(Stored data)
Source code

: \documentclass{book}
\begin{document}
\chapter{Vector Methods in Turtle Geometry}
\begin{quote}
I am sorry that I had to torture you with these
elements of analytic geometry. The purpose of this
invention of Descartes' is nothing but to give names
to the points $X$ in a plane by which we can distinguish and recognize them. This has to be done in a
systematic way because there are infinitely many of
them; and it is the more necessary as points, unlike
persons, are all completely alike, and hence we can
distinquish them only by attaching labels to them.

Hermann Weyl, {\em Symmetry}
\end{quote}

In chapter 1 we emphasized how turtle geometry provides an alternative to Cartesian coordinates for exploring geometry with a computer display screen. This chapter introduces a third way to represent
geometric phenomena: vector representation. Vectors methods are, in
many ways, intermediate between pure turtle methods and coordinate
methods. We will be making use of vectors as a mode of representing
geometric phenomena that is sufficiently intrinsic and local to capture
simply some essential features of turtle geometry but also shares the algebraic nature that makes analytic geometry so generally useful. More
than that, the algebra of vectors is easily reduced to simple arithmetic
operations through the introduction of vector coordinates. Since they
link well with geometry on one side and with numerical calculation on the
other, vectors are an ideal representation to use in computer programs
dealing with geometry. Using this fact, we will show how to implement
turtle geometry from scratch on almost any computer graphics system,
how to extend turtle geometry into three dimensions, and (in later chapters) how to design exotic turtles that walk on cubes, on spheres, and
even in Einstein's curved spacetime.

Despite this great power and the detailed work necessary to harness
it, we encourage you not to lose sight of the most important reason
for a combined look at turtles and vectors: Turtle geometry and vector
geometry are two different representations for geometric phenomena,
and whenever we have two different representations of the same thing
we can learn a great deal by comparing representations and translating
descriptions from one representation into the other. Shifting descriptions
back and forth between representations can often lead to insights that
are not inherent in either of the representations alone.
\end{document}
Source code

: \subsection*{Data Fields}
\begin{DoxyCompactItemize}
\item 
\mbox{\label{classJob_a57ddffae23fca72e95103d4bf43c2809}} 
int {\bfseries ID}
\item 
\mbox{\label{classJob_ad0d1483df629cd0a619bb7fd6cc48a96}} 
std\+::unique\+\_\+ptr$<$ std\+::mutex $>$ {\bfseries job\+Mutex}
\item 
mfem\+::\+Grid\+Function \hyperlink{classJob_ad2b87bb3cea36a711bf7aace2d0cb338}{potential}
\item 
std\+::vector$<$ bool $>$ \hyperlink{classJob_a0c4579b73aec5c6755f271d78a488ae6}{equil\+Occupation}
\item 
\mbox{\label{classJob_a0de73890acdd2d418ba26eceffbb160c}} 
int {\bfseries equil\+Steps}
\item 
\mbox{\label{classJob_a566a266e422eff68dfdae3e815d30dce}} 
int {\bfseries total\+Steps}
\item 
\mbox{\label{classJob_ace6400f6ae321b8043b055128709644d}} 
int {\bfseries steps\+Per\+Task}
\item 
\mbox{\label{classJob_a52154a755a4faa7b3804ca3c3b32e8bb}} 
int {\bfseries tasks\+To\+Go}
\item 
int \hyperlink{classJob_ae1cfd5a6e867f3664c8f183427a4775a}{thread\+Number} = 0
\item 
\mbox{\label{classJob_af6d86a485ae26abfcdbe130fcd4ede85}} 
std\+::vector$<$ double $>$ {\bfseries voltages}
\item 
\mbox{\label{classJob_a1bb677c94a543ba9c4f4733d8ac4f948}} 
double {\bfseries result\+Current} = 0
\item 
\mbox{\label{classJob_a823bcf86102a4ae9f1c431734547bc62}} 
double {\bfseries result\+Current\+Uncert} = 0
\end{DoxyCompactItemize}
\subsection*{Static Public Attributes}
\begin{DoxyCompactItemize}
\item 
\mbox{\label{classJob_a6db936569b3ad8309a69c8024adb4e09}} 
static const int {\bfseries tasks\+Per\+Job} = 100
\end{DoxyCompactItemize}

- **Work item**
Every line in the records above with the string "phenomena" in it should be shown.

- **Response to this exercise**
geometric phenomena: vector representation. Vectors methods are, in
geometric phenomena that is sufficiently intrinsic and local to capture
geometry are two different representations for geometric phenomena,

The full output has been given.